Test9 - Test out subscripts for a saved search

Steps

  • Ensure that there is a folder called tmp_ss created where you will be downloading file.
  • Ensure that a saved search has been created. This can be done using the DataDrive UI. Create a saved search that will filter based on a directory path in ocs_path field and with value of /jeff
  • Run the command line such as the example below. Note: the -s flag is for the saved search name created above.
    • Ex: node ddrv.js subscribe -o tmp_ss -s 'jeffliu_saved_search_2' -r
  • Upload a file with a name "seeme123.txt" into /jeff folder.
  • Upload a file with a name "seemenot123.txt" not into /jeff folder.

Expected Results

  • "seeme123.txt" file will be downloaded to the tmp_ss directory under /jeff folder.

Cleanup

  • Delete "seeme123.txt" from files in the tmp_ss directory.
  • Delete "seemenot123.txt" from files in the tmp_ss directory.

Test 10 - Adjusting checkpoint.txt for a saved search

Steps

  • This test case depends on test 9 above.
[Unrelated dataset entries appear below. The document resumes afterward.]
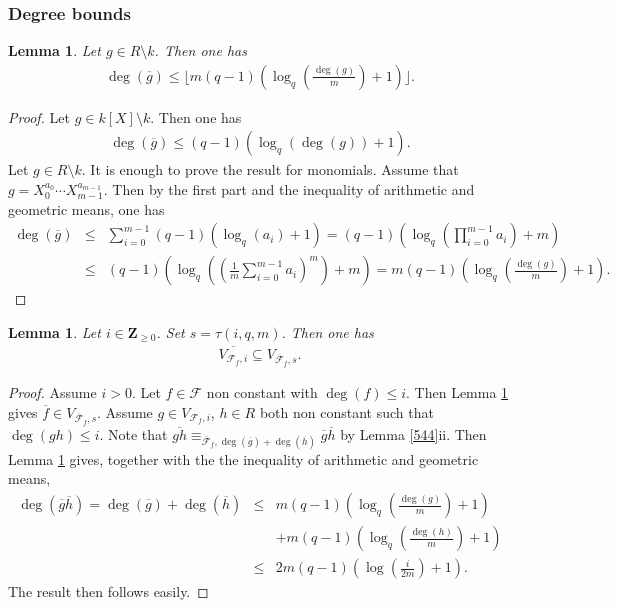 \documentclass{amsart}
\theoremstyle{plain}
\newtheorem{lemma}[theorem]{Lemma}
\theoremstyle{definition}
\begin{document}
\subsubsection{Degree bounds}
\begin{lemma} \label{5552}
Let $g \in R \setminus k$. Then one has
\begin{eqnarray*}
\deg( \overline{g} ) \leq \lfloor m(q-1) \left( \log_q(\frac{\deg(g)}{m})+1 \right) \rfloor.
\end{eqnarray*}
\end{lemma}
\begin{proof}
Let $g \in k[X] \setminus k$. Then one has
\begin{eqnarray*}
\deg( \overline{g} ) \leq (q-1) \left( \log_q( \deg(g)  )+ 1 \right).
\end{eqnarray*}
Let $g \in R \setminus k$. It is enough to prove the result for monomials. Assume that $g=X_0^{a_0}\cdots X_{m-1}^{a_{m-1}}$. Then by the first part and the inequality of arithmetic and geometric means, one has
\begin{eqnarray*}
\deg(\overline{g}) &\leq& \sum_{i=0}^{m-1} (q-1) \left( \log_q( a_i  )+ 1 \right) = (q-1) \left( \log_q( \prod_{i=0}^{m-1} a_i) +m \right) \\
&\leq&  (q-1) \left( \log_q( \left( \frac{1}{m} \sum_{i=0}^{m-1} a_i \right)^m) +m \right) = m(q-1) \left( \log_q(\frac{\deg(g)}{m})+1 \right). 
\end{eqnarray*}
\end{proof}

\begin{lemma} \label{5551}
Let $i \in {\mathbf{Z}}_{\geq 0}$. Set $s=\tau(i,q,m)$. 
Then one has
\begin{eqnarray*}
\overline{V_{\mathcal{F}_f,i}} \subseteq V_{\overline{\mathcal{F}}_f,s}.
\end{eqnarray*}
\end{lemma}
\begin{proof}
Assume $i>0$. Let $f \in \mathcal{F}$ non constant with $\deg(f)\leq i$. Then Lemma \ref{5552} gives $\overline{f} \in V_{\overline{\mathcal{F}}_f,s}$.
Assume $g \in V_{\mathcal{F}_f,i}$, $h \in R$ both non constant such that $\deg(gh) \leq i$. Note that $\overline{gh} \equiv_{\overline{\mathcal{F}}_f, \deg(\overline{g})+\deg(\overline{h})} \overline{g} \overline{h}$ by Lemma \ref{544}ii. Then Lemma \ref{5552} gives, together with the the inequality of arithmetic and geometric means,
\begin{eqnarray*}
\deg(\overline{g}\overline{h})=\deg(\overline{g})+\deg(\overline{h}) &\leq& m(q-1)  \left( \log_q(  \frac{\deg(g)}{m})+ 1 \right) \\
&& + m (q-1)  \left( \log_q(  \frac{\deg(h)}{m})+ 1 \right)\\
&\leq& 2 m(q-1) \left(\log( \frac{i}{2m}  )+1 \right).
\end{eqnarray*}
The result then follows easily.
\end{proof}
\end{document}
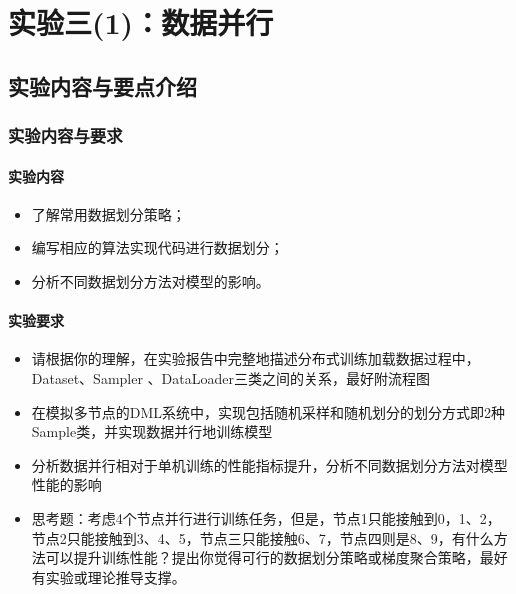 \chapter{实验三(1)：数据并行}

\section{实验内容与要点介绍}

\subsection{实验内容与要求}

\subsubsection{实验内容}
\begin{itemize}
    \item 了解常用数据划分策略；
    \item 编写相应的算法实现代码进行数据划分；
    \item 分析不同数据划分方法对模型的影响。
\end{itemize}


\subsubsection{实验要求}
\begin{itemize}
    \item 请根据你的理解，在实验报告中完整地描述分布式训练加载数据过程中，Dataset、Sampler 、DataLoader三类之间的关系，最好附流程图
    \item 在模拟多节点的DML系统中，实现包括随机采样和随机划分的划分方式即2种Sample类，并实现数据并行地训练模型
    \item 分析数据并行相对于单机训练的性能指标提升，分析不同数据划分方法对模型性能的影响
    \item 思考题：考虑4个节点并行进行训练任务，但是，节点1只能接触到0，1、2，节点2只能接触到3、4、5，节点三只能接触6、7，节点四则是8、9，有什么方法可以提升训练性能？提出你觉得可行的数据划分策略或梯度聚合策略，最好有实验或理论推导支撑。
\end{itemize}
Make sure that you run test 9 first.
  • Go into tmp_ss/.datadrive/checkpoint.txt file and adjust the date to an earlier time before uploaded files in test 9.
    • Note: The time format must be in a valid format such as... Ex: 2019-09-08T11:51:28.000-0700.
  • Run the command line such as the example below.
    • Ex: node ddrv.js subscribe -o tmp_ss -s 'jeffliu_saved_search_2' -P

Expected Results

  • Files since given date will be downloaded. In this case, "seeme123.txt" should be downloaded..

Cleanup

  • Delete "seeme123.txt" from files in the tmp_ss directory.